Exercise data:

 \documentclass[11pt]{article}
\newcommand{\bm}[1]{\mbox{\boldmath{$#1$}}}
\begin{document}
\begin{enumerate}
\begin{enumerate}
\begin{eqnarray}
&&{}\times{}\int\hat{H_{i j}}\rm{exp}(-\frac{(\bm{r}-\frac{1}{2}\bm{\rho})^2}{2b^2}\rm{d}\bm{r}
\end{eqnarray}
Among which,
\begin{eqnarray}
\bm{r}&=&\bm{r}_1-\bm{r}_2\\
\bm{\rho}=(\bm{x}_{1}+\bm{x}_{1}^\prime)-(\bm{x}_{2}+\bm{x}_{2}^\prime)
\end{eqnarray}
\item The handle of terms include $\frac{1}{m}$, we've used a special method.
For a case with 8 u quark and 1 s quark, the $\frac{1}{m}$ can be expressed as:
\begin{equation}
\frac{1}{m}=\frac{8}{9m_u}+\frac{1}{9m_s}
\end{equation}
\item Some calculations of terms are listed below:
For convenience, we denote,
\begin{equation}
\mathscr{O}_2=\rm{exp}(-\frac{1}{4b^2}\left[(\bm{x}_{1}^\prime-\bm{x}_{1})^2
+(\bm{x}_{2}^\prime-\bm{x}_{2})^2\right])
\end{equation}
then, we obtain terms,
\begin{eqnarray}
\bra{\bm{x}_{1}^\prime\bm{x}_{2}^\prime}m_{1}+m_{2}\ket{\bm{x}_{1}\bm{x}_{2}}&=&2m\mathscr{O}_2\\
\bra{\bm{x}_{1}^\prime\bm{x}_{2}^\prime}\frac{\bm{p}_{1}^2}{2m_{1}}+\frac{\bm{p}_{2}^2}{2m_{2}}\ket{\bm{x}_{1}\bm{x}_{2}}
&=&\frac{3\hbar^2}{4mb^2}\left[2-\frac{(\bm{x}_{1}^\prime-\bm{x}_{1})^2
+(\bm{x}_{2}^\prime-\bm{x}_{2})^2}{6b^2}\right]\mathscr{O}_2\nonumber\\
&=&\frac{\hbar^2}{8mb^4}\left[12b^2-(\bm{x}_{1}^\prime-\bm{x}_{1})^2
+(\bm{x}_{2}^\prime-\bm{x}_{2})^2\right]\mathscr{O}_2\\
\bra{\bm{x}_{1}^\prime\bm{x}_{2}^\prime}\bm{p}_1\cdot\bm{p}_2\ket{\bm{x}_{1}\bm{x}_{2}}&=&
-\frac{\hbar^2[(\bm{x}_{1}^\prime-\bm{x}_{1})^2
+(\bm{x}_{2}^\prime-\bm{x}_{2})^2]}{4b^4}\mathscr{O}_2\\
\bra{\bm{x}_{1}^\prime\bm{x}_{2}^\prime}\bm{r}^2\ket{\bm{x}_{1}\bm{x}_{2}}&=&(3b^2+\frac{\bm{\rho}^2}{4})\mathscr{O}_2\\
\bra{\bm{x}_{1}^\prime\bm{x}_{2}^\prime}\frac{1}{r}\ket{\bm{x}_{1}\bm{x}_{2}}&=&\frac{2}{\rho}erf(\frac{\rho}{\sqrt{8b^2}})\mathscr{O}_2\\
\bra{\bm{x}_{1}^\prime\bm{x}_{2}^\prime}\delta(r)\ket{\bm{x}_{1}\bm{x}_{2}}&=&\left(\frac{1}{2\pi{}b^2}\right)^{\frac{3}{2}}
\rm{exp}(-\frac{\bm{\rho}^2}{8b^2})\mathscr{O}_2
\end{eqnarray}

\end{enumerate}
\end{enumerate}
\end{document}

What you are asked to do: Check each line of the entries above for the string "right", and return those that contain it.

Exercise response:
+(\bm{x}_{2}^\prime-\bm{x}_{2})^2\right])
+(\bm{x}_{2}^\prime-\bm{x}_{2})^2}{6b^2}\right]\mathscr{O}_2\nonumber\\
+(\bm{x}_{2}^\prime-\bm{x}_{2})^2\right]\mathscr{O}_2\\
\bra{\bm{x}_{1}^\prime\bm{x}_{2}^\prime}\delta(r)\ket{\bm{x}_{1}\bm{x}_{2}}&=&\left(\frac{1}{2\pi{}b^2}\right)^{\frac{3}{2}}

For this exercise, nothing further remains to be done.